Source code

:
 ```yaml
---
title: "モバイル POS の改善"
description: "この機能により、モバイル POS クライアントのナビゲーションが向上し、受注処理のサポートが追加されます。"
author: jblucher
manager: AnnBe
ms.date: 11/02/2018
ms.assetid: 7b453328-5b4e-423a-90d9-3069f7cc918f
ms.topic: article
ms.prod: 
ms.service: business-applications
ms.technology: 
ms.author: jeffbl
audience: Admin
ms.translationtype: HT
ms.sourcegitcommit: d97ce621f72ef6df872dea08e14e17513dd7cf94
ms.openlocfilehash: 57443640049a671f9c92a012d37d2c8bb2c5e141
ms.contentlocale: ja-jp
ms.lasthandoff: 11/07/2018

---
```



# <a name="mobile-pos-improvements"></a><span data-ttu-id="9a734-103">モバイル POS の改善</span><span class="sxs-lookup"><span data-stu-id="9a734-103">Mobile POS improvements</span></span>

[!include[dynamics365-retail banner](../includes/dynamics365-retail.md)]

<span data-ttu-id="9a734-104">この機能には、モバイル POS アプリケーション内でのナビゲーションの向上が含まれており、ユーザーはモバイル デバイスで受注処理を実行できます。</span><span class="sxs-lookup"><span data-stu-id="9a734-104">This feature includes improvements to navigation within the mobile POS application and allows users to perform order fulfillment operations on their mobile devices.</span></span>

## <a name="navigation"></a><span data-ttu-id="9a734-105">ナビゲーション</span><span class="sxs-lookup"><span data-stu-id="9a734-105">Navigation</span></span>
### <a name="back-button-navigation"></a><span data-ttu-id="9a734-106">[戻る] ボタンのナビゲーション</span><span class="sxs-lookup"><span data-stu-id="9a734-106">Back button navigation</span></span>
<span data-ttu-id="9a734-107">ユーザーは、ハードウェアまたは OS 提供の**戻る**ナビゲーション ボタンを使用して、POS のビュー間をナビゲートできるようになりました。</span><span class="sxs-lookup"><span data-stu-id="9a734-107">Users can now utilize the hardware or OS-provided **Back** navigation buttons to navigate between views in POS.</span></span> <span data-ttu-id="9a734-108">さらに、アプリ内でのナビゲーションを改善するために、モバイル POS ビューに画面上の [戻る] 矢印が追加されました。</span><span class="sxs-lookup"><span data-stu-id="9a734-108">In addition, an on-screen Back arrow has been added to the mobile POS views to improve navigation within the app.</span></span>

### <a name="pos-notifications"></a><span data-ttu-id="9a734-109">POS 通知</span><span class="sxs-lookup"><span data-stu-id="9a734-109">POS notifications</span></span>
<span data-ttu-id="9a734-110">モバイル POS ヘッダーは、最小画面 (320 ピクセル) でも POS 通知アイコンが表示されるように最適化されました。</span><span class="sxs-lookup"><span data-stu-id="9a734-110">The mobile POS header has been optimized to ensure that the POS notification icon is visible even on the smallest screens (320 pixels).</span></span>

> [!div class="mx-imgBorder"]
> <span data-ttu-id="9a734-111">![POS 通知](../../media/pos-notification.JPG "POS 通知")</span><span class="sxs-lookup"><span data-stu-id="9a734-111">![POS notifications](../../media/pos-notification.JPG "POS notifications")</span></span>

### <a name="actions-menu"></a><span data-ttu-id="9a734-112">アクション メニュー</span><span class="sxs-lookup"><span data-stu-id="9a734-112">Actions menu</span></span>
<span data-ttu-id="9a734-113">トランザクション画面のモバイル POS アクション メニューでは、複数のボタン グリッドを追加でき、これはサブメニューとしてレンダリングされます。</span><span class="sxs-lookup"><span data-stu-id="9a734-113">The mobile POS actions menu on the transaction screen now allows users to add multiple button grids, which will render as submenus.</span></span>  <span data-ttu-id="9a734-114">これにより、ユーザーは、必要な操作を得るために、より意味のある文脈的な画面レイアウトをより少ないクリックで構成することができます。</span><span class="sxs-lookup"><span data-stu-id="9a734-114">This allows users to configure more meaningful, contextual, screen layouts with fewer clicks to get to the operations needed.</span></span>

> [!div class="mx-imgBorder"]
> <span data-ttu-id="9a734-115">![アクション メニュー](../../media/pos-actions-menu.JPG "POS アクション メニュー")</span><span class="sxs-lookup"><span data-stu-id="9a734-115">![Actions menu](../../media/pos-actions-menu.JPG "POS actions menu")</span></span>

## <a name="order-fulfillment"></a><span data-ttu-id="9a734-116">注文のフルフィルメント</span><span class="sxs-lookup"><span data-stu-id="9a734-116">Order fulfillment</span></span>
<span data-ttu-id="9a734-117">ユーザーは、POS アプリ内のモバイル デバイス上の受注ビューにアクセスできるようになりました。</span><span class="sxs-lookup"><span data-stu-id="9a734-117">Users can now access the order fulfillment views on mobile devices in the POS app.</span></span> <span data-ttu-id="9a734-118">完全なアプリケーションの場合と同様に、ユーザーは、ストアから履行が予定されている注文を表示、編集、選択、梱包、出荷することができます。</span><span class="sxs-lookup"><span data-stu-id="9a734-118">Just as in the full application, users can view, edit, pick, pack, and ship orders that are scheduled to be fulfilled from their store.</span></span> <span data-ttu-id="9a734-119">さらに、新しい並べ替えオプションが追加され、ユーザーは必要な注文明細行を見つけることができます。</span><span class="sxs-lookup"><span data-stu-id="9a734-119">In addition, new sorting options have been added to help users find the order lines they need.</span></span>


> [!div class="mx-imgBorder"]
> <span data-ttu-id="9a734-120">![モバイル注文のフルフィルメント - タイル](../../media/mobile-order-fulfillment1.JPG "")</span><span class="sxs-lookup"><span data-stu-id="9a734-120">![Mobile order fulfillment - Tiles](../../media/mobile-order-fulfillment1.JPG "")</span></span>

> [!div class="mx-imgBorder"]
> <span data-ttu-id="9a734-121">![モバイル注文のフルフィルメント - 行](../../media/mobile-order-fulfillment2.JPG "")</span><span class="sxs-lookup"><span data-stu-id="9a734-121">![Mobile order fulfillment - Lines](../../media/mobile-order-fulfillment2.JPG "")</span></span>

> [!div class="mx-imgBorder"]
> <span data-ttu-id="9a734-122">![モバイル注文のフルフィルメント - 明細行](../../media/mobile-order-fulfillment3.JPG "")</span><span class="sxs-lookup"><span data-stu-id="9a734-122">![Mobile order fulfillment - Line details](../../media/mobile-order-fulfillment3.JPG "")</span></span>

☆ ☆ ☆ ☆

# [PROBLEM TO WORK ON]
Every entry is to be restated word for word, with nothing dropped.

# [TASK SOLUTION]
Source code

:
 ```yaml
---
title: "モバイル POS の改善"
description: "この機能により、モバイル POS クライアントのナビゲーションが向上し、受注処理のサポートが追加されます。"
author: jblucher
manager: AnnBe
ms.date: 11/02/2018
ms.assetid: 7b453328-5b4e-423a-90d9-3069f7cc918f
ms.topic: article
ms.prod: 
ms.service: business-applications
ms.technology: 
ms.author: jeffbl
audience: Admin
ms.translationtype: HT
ms.sourcegitcommit: d97ce621f72ef6df872dea08e14e17513dd7cf94
ms.openlocfilehash: 57443640049a671f9c92a012d37d2c8bb2c5e141
ms.contentlocale: ja-jp
ms.lasthandoff: 11/07/2018

---
```



# <a name="mobile-pos-improvements"></a><span data-ttu-id="9a734-103">モバイル POS の改善</span><span class="sxs-lookup"><span data-stu-id="9a734-103">Mobile POS improvements</span></span>

[!include[dynamics365-retail banner](../includes/dynamics365-retail.md)]

<span data-ttu-id="9a734-104">この機能には、モバイル POS アプリケーション内でのナビゲーションの向上が含まれており、ユーザーはモバイル デバイスで受注処理を実行できます。</span><span class="sxs-lookup"><span data-stu-id="9a734-104">This feature includes improvements to navigation within the mobile POS application and allows users to perform order fulfillment operations on their mobile devices.</span></span>

## <a name="navigation"></a><span data-ttu-id="9a734-105">ナビゲーション</span><span class="sxs-lookup"><span data-stu-id="9a734-105">Navigation</span></span>
### <a name="back-button-navigation"></a><span data-ttu-id="9a734-106">[戻る] ボタンのナビゲーション</span><span class="sxs-lookup"><span data-stu-id="9a734-106">Back button navigation</span></span>
<span data-ttu-id="9a734-107">ユーザーは、ハードウェアまたは OS 提供の**戻る**ナビゲーション ボタンを使用して、POS のビュー間をナビゲートできるようになりました。</span><span class="sxs-lookup"><span data-stu-id="9a734-107">Users can now utilize the hardware or OS-provided **Back** navigation buttons to navigate between views in POS.</span></span> <span data-ttu-id="9a734-108">さらに、アプリ内でのナビゲーションを改善するために、モバイル POS ビューに画面上の [戻る] 矢印が追加されました。</span><span class="sxs-lookup"><span data-stu-id="9a734-108">In addition, an on-screen Back arrow has been added to the mobile POS views to improve navigation within the app.</span></span>

### <a name="pos-notifications"></a><span data-ttu-id="9a734-109">POS 通知</span><span class="sxs-lookup"><span data-stu-id="9a734-109">POS notifications</span></span>
<span data-ttu-id="9a734-110">モバイル POS ヘッダーは、最小画面 (320 ピクセル) でも POS 通知アイコンが表示されるように最適化されました。</span><span class="sxs-lookup"><span data-stu-id="9a734-110">The mobile POS header has been optimized to ensure that the POS notification icon is visible even on the smallest screens (320 pixels).</span></span>

> [!div class="mx-imgBorder"]
> <span data-ttu-id="9a734-111">![POS 通知](../../media/pos-notification.JPG "POS 通知")</span><span class="sxs-lookup"><span data-stu-id="9a734-111">![POS notifications](../../media/pos-notification.JPG "POS notifications")</span></span>

### <a name="actions-menu"></a><span data-ttu-id="9a734-112">アクション メニュー</span><span class="sxs-lookup"><span data-stu-id="9a734-112">Actions menu</span></span>
<span data-ttu-id="9a734-113">トランザクション画面のモバイル POS アクション メニューでは、複数のボタン グリッドを追加でき、これはサブメニューとしてレンダリングされます。</span><span class="sxs-lookup"><span data-stu-id="9a734-113">The mobile POS actions menu on the transaction screen now allows users to add multiple button grids, which will render as submenus.</span></span>  <span data-ttu-id="9a734-114">これにより、ユーザーは、必要な操作を得るために、より意味のある文脈的な画面レイアウトをより少ないクリックで構成することができます。</span><span class="sxs-lookup"><span data-stu-id="9a734-114">This allows users to configure more meaningful, contextual, screen layouts with fewer clicks to get to the operations needed.</span></span>

> [!div class="mx-imgBorder"]
> <span data-ttu-id="9a734-115">![アクション メニュー](../../media/pos-actions-menu.JPG "POS アクション メニュー")</span><span class="sxs-lookup"><span data-stu-id="9a734-115">![Actions menu](../../media/pos-actions-menu.JPG "POS actions menu")</span></span>

## <a name="order-fulfillment"></a><span data-ttu-id="9a734-116">注文のフルフィルメント</span><span class="sxs-lookup"><span data-stu-id="9a734-116">Order fulfillment</span></span>
<span data-ttu-id="9a734-117">ユーザーは、POS アプリ内のモバイル デバイス上の受注ビューにアクセスできるようになりました。</span><span class="sxs-lookup"><span data-stu-id="9a734-117">Users can now access the order fulfillment views on mobile devices in the POS app.</span></span> <span data-ttu-id="9a734-118">完全なアプリケーションの場合と同様に、ユーザーは、ストアから履行が予定されている注文を表示、編集、選択、梱包、出荷することができます。</span><span class="sxs-lookup"><span data-stu-id="9a734-118">Just as in the full application, users can view, edit, pick, pack, and ship orders that are scheduled to be fulfilled from their store.</span></span> <span data-ttu-id="9a734-119">さらに、新しい並べ替えオプションが追加され、ユーザーは必要な注文明細行を見つけることができます。</span><span class="sxs-lookup"><span data-stu-id="9a734-119">In addition, new sorting options have been added to help users find the order lines they need.</span></span>


> [!div class="mx-imgBorder"]
> <span data-ttu-id="9a734-120">![モバイル注文のフルフィルメント - タイル](../../media/mobile-order-fulfillment1.JPG "")</span><span class="sxs-lookup"><span data-stu-id="9a734-120">![Mobile order fulfillment - Tiles](../../media/mobile-order-fulfillment1.JPG "")</span></span>

> [!div class="mx-imgBorder"]
> <span data-ttu-id="9a734-121">![モバイル注文のフルフィルメント - 行](../../media/mobile-order-fulfillment2.JPG "")</span><span class="sxs-lookup"><span data-stu-id="9a734-121">![Mobile order fulfillment - Lines](../../media/mobile-order-fulfillment2.JPG "")</span></span>

> [!div class="mx-imgBorder"]
> <span data-ttu-id="9a734-122">![モバイル注文のフルフィルメント - 明細行](../../media/mobile-order-fulfillment3.JPG "")</span><span class="sxs-lookup"><span data-stu-id="9a734-122">![Mobile order fulfillment - Line details](../../media/mobile-order-fulfillment3.JPG "")</span></span>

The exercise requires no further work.